Finally boostered

Finally boostered!

Hooray, I am finally boostered! I did not mind what I would get, but ended up for the 3rd time getting the BioNTech/Pfizer mRNA vaccine.

UPDATE (23.01.2022):
I received some feedback concerning this 2-sentence blog post. I never really think much about the vaccination anymore. To me, the situation appears very clear from a science-based medical perspective. Below, I will keep adding answers to some questions and statements.

  1. I do not believe the >90% efficacy of the mRNA vaccine.
    The >90% efficacy of the BioNTech/Pfizer mRNA vaccine in the phase III trials does not mean that equally high numbers are achieved after FDA approval in real life. There are many reasons why the real effect is likely lower, but perhaps the biggest factor is that the subjects that participated in the phase III clinical studies are NOT representative of the whole population. In fact, the homogeneity of the subjects is a desired property of a phase III study, because it makes the interpretation of the results so much easier. But that is not a good argument against vaccination. No vaccination is 100% effective and if reasonably deployed, even vaccinations with efficacies as low as 50% can make a big difference. However, it is important that the vaccinee is aware of the imperfect protection and behaves accordingly. Otherwise, the feeling of being protected can result in more risky behavior and therefore paradoxically in more infections.
  2. Why would the current mRNA vaccine protect from Omicron?

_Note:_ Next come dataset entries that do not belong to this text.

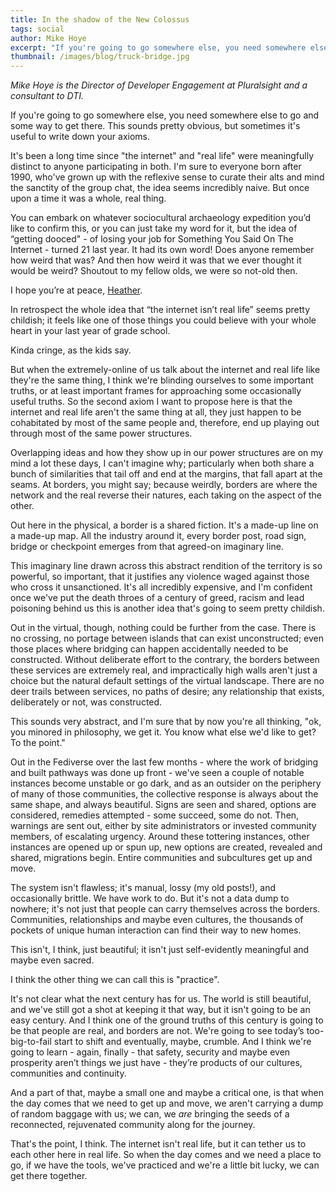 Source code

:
 ```yaml
---
title: In the shadow of the New Colossus
tags: social
author: Mike Hoye
excerpt: "If you're going to go somewhere else, you need somewhere else to go and some way to get there."
thumbnail: /images/blog/truck-bridge.jpg
---
```


_Mike Hoye is the Director of Developer Engagement at Pluralsight and a consultant to DTI._

If you're going to go somewhere else, you need somewhere else to go and some way to get there. This sounds pretty obvious, but sometimes it's useful to write down your axioms.

It's been a long time since "the internet" and "real life" were meaningfully distinct to anyone participating in both. I'm sure to everyone born after 1990, who've grown up with the reflexive sense to curate their alts and mind the sanctity of the group chat, the idea seems incredibly naive. But once upon a time it was a whole, real thing.

You can embark on whatever sociocultural archaeology expedition you’d like to confirm this, or you can just take my word for it, but the idea of “getting dooced" - of losing your job for Something You Said On The Internet -  turned 21 last year. It had its own word! Does anyone remember how weird that was? And then how weird it was that we ever thought it would be weird? Shoutout to my fellow olds, we were so not-old then. 

I hope you’re at peace, [Heather](https://en.wikipedia.org/wiki/Heather_Armstrong).

In retrospect the whole idea that “the internet isn’t real life” seems pretty childish; it feels like one of those things you could believe with your whole heart in your last year of grade school. 

Kinda cringe, as the kids say.

But when the extremely-online of us talk about the internet and real life like they're the same thing, I think we're blinding ourselves to some important truths, or at least important frames for approaching some occasionally useful truths. So the second axiom I want to propose here is that the internet and real life aren't the same thing at all, they just happen to be cohabitated by most of the same people and, therefore, end up playing out through most of the same power structures.

Overlapping ideas and how they show up in our power structures are on my mind a lot these days, I can't imagine why; particularly when both share a bunch of similarities that tail off and end at the margins, that fall apart at the seams. At borders, you might say; because weirdly, borders are where the network and the real reverse their natures, each taking on the aspect of the other.

Out here in the physical, a border is a shared fiction. It's a made-up line on a made-up map. All the industry around it, every border post, road sign, bridge or checkpoint emerges from that agreed-on imaginary line.

This imaginary line drawn across this abstract rendition of the territory is so powerful, so important, that it justifies any violence waged against those who cross it unsanctioned. It's all incredibly expensive, and I'm confident once we've put the death throes of a century of greed, racism and lead poisoning behind us this is another idea that's going to seem pretty childish.

Out in the virtual, though, nothing could be further from the case. There is no crossing, no portage between islands that can exist unconstructed; even those places where bridging can happen accidentally needed to be constructed. Without deliberate effort to the contrary, the borders between these services are extremely real, and impractically high walls aren't just a choice but the natural default settings of the virtual landscape. There are no deer trails between services, no paths of desire; any relationship that exists, deliberately or not, was constructed.

This sounds very abstract, and I'm sure that by now you're all thinking, "ok, you minored in philosophy, we get it. You know what else we'd like to get? To the point."

Out in the Fediverse over the last few months - where the work of bridging and built pathways was done up front - we've seen a couple of notable instances become unstable or go dark, and as an outsider on the periphery of many of those communities, the collective response is always about the same shape, and always beautiful. Signs are seen and shared, options are considered, remedies attempted - some succeed, some do not. Then, warnings are sent out, either by site administrators or invested community members, of escalating urgency. Around these tottering instances, other instances are opened up or spun up, new options are created, revealed and shared, migrations begin. Entire communities and subcultures get up and move.

The system isn't flawless; it's manual, lossy (my old posts!), and occasionally brittle. We have work to do. But it's not a data dump to nowhere; it's not just that people can carry themselves across the borders. Communities, relationships and maybe even cultures, the thousands of pockets of unique human interaction can find their way to new homes.

This isn't, I think, just beautiful; it isn't just self-evidently meaningful and maybe even sacred.

I think the other thing we can call this is "practice".

It's not clear what the next century has for us. The world is still beautiful, and we've still got a shot at keeping it that way, but it isn't going to be an easy century. And I think one of the ground truths of this century is going to be that people are real, and borders are not. We're going to see today’s too-big-to-fail start to shift and eventually, maybe, crumble. And I think we're going to learn - again, finally - that safety, security and maybe even prosperity aren’t things we just have - they’re products of our cultures, communities and continuity.

And a part of that, maybe a small one and maybe a critical one, is that when the day comes that we need to get up and move, we aren't carrying a dump of random baggage with us; we can, we _are_ bringing the seeds of a reconnected, rejuvenated community along for the journey.

That's the point, I think. The internet isn't real life, but it can tether us to each other here in real life. So when the day comes and we need a place to go, if we have the tools, we've practiced and we're a little bit lucky, we can get there together.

The mRNA vaccine was designed based on the original Wuhan-Hu-1 strain and Omicron is totally different!
    It is correct that Omicron has 33 amino acid changes in the spike protein compared to the wildtype Wuhan-Hu-1. The Delta variant has only 8 amino acid changes. Given that the whole spike protein is 1273 amino acids long (Wuhan-Hu-1), these proteins are still highly identical and will have largely the same structure, but not a completely identical structure*. Therefore antibodies generated against the mRNA vaccine will still recognize the spike protein of Omicron, but less efficiently than they would recognize the spike protein of the original Wuhan-Hu-1 strain (they have a lower affinity). However, one can - up to a certain point - compensate for lower affinity by increasing the amount (concentration) of the antibody and that's exactly what the 3rd shot is accomplishing.

    But there's another angle to this: The fact that pushing the antibody response might lead to a spillover from the IgG-dominated response to the production of some IgA antibodies. Whether all of these antibodies are de-novo responses or whether some result from switching of antigen-experienced cells (from IgG to IgA) is unclear. Theoretically, such a switch would be possible to both IgGa1 and IgGa2 because the necessary DNA sequences are still available downstream aven after the initial class switch. From IgG1 and IgG3 the switch would be possible to both IgA1 and IgA2; from IgG2 and IgG4 the switch would only be possible to IgA2.

    In any case, even though not dominant, there are also IgM plasma cells and IgM memory cells, which could theoretically undergo a class switch. The same is true for hypermutation. Although these cells can hypermutate they mostly do not hypermutate (or at least not much). Instead, they maintain a lower affinity and therefore a broader reactivity, resulting in a specific capacity to cope with variant forms of pathogens, which might induce them again to undergo further maturation in germinal centers.

    I have no clue which of these scenarios is playing out in SARS-CoV2 infected humans who have been primed three times by the mRNA vaccine. I assume that nobody really knows, but exactly the fuzziness of the immune response is what makes it resilient towards any type of challenge. I trust my immune system to be fuzzy and smart enough to react to the 3rd shot with a variety of heuristic strategies that have been proven in the evolutionary past to mostly work.

* In addition, Delta has one 2-aa deletion compared to Wuhan-Hu-1, and Omicron has one 2-aa-deletion, one 3-aa-deletion and one 2-aa-insertion.